Without further comment, state how many lines in the listing below contain the word "Beispiele".

* [Available data]:
________________________

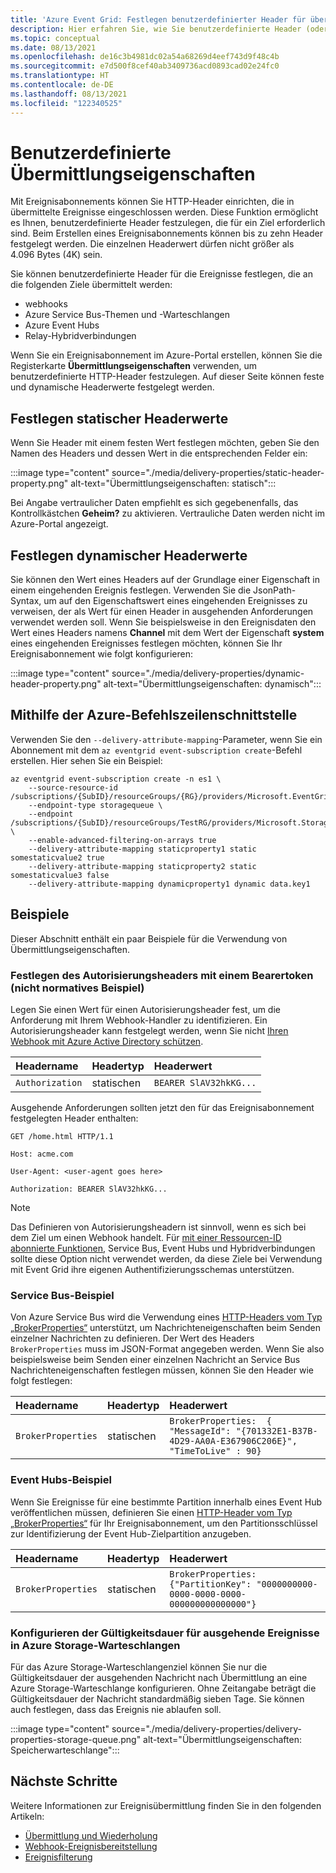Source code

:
 ```yaml
---
title: 'Azure Event Grid: Festlegen benutzerdefinierter Header für übermittelte Ereignisse'
description: Hier erfahren Sie, wie Sie benutzerdefinierte Header (oder Übermittlungseigenschaften) für übermittelte Ereignisse festlegen.
ms.topic: conceptual
ms.date: 08/13/2021
ms.openlocfilehash: de16c3b4981dc02a54a68269d4eef743d9f48c4b
ms.sourcegitcommit: e7d500f8cef40ab3409736acd0893cad02e24fc0
ms.translationtype: HT
ms.contentlocale: de-DE
ms.lasthandoff: 08/13/2021
ms.locfileid: "122340525"
---
```

# <a name="custom-delivery-properties"></a>Benutzerdefinierte Übermittlungseigenschaften
Mit Ereignisabonnements können Sie HTTP-Header einrichten, die in übermittelte Ereignisse eingeschlossen werden. Diese Funktion ermöglicht es Ihnen, benutzerdefinierte Header festzulegen, die für ein Ziel erforderlich sind. Beim Erstellen eines Ereignisabonnements können bis zu zehn Header festgelegt werden. Die einzelnen Headerwert dürfen nicht größer als 4.096 Bytes (4K) sein.

Sie können benutzerdefinierte Header für die Ereignisse festlegen, die an die folgenden Ziele übermittelt werden:

- webhooks
- Azure Service Bus-Themen und -Warteschlangen
- Azure Event Hubs
- Relay-Hybridverbindungen

Wenn Sie ein Ereignisabonnement im Azure-Portal erstellen, können Sie die Registerkarte **Übermittlungseigenschaften** verwenden, um benutzerdefinierte HTTP-Header festzulegen. Auf dieser Seite können feste und dynamische Headerwerte festgelegt werden.

## <a name="setting-static-header-values"></a>Festlegen statischer Headerwerte
Wenn Sie Header mit einem festen Wert festlegen möchten, geben Sie den Namen des Headers und dessen Wert in die entsprechenden Felder ein:

:::image type="content" source="./media/delivery-properties/static-header-property.png" alt-text="Übermittlungseigenschaften: statisch":::

Bei Angabe vertraulicher Daten empfiehlt es sich gegebenenfalls, das Kontrollkästchen **Geheim?** zu aktivieren. Vertrauliche Daten werden nicht im Azure-Portal angezeigt. 

## <a name="setting-dynamic-header-values"></a>Festlegen dynamischer Headerwerte
Sie können den Wert eines Headers auf der Grundlage einer Eigenschaft in einem eingehenden Ereignis festlegen. Verwenden Sie die JsonPath-Syntax, um auf den Eigenschaftswert eines eingehenden Ereignisses zu verweisen, der als Wert für einen Header in ausgehenden Anforderungen verwendet werden soll. Wenn Sie beispielsweise in den Ereignisdaten den Wert eines Headers namens **Channel** mit dem Wert der Eigenschaft **system** eines eingehenden Ereignisses festlegen möchten, können Sie Ihr Ereignisabonnement wie folgt konfigurieren:

:::image type="content" source="./media/delivery-properties/dynamic-header-property.png" alt-text="Übermittlungseigenschaften: dynamisch":::

## <a name="use-azure-cli"></a>Mithilfe der Azure-Befehlszeilenschnittstelle
Verwenden Sie den `--delivery-attribute-mapping`-Parameter, wenn Sie ein Abonnement mit dem `az eventgrid event-subscription create`-Befehl erstellen. Hier sehen Sie ein Beispiel:

```azurecli
az eventgrid event-subscription create -n es1 \
    --source-resource-id /subscriptions/{SubID}/resourceGroups/{RG}/providers/Microsoft.EventGrid/topics/topic1
    --endpoint-type storagequeue \
    --endpoint /subscriptions/{SubID}/resourceGroups/TestRG/providers/Microsoft.Storage/storageAccounts/sa1/queueservices/default/queues/q1 \
    --enable-advanced-filtering-on-arrays true
    --delivery-attribute-mapping staticproperty1 static somestaticvalue2 true 
    --delivery-attribute-mapping staticproperty2 static somestaticvalue3 false 
    --delivery-attribute-mapping dynamicproperty1 dynamic data.key1
```

## <a name="examples"></a>Beispiele
Dieser Abschnitt enthält ein paar Beispiele für die Verwendung von Übermittlungseigenschaften.

### <a name="setting-the-authorization-header-with-a-bearer-token-non-normative-example"></a>Festlegen des Autorisierungsheaders mit einem Bearertoken (nicht normatives Beispiel)

Legen Sie einen Wert für einen Autorisierungsheader fest, um die Anforderung mit Ihrem Webhook-Handler zu identifizieren. Ein Autorisierungsheader kann festgelegt werden, wenn Sie nicht [Ihren Webhook mit Azure Active Directory schützen](secure-webhook-delivery.md).

| Headername   | Headertyp | Headerwert |
| :--           | :--         | :--            |
|`Authorization` | statischen | `BEARER SlAV32hkKG...`|

Ausgehende Anforderungen sollten jetzt den für das Ereignisabonnement festgelegten Header enthalten:

```console
GET /home.html HTTP/1.1

Host: acme.com

User-Agent: <user-agent goes here>

Authorization: BEARER SlAV32hkKG...
```

> [!NOTE]
> Das Definieren von Autorisierungsheadern ist sinnvoll, wenn es sich bei dem Ziel um einen Webhook handelt. Für [mit einer Ressourcen-ID abonnierte Funktionen](/rest/api/eventgrid/version2020-06-01/eventsubscriptions/createorupdate#azurefunctioneventsubscriptiondestination), Service Bus, Event Hubs und Hybridverbindungen sollte diese Option nicht verwendet werden, da diese Ziele bei Verwendung mit Event Grid ihre eigenen Authentifizierungsschemas unterstützen.

### <a name="service-bus-example"></a>Service Bus-Beispiel
Von Azure Service Bus wird die Verwendung eines [HTTP-Headers vom Typ „BrokerProperties“](/rest/api/servicebus/message-headers-and-properties#message-headers) unterstützt, um Nachrichteneigenschaften beim Senden einzelner Nachrichten zu definieren. Der Wert des Headers `BrokerProperties` muss im JSON-Format angegeben werden. Wenn Sie also beispielsweise beim Senden einer einzelnen Nachricht an Service Bus Nachrichteneigenschaften festlegen müssen, können Sie den Header wie folgt festlegen:

| Headername | Headertyp | Headerwert |
| :-- | :-- | :-- |
|`BrokerProperties` | statischen     | `BrokerProperties:  { "MessageId": "{701332E1-B37B-4D29-AA0A-E367906C206E}", "TimeToLive" : 90}` |


### <a name="event-hubs-example"></a>Event Hubs-Beispiel

Wenn Sie Ereignisse für eine bestimmte Partition innerhalb eines Event Hub veröffentlichen müssen, definieren Sie einen [HTTP-Header vom Typ „BrokerProperties“](/rest/api/eventhub/event-hubs-runtime-rest#common-headers) für Ihr Ereignisabonnement, um den Partitionsschlüssel zur Identifizierung der Event Hub-Zielpartition anzugeben.

| Headername | Headertyp | Headerwert                                  |
| :-- | :-- | :-- |
|`BrokerProperties` | statischen | `BrokerProperties: {"PartitionKey": "0000000000-0000-0000-0000-000000000000000"}`  |


### <a name="configure-time-to-live-on-outgoing-events-to-azure-storage-queues"></a>Konfigurieren der Gültigkeitsdauer für ausgehende Ereignisse in Azure Storage-Warteschlangen
Für das Azure Storage-Warteschlangenziel können Sie nur die Gültigkeitsdauer der ausgehenden Nachricht nach Übermittlung an eine Azure Storage-Warteschlange konfigurieren. Ohne Zeitangabe beträgt die Gültigkeitsdauer der Nachricht standardmäßig sieben Tage. Sie können auch festlegen, dass das Ereignis nie ablaufen soll.

:::image type="content" source="./media/delivery-properties/delivery-properties-storage-queue.png" alt-text="Übermittlungseigenschaften: Speicherwarteschlange":::

## <a name="next-steps"></a>Nächste Schritte
Weitere Informationen zur Ereignisübermittlung finden Sie in den folgenden Artikeln:

- [Übermittlung und Wiederholung](delivery-and-retry.md)
- [Webhook-Ereignisbereitstellung](webhook-event-delivery.md)
- [Ereignisfilterung](event-filtering.md)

________________________

* [Answer]: 2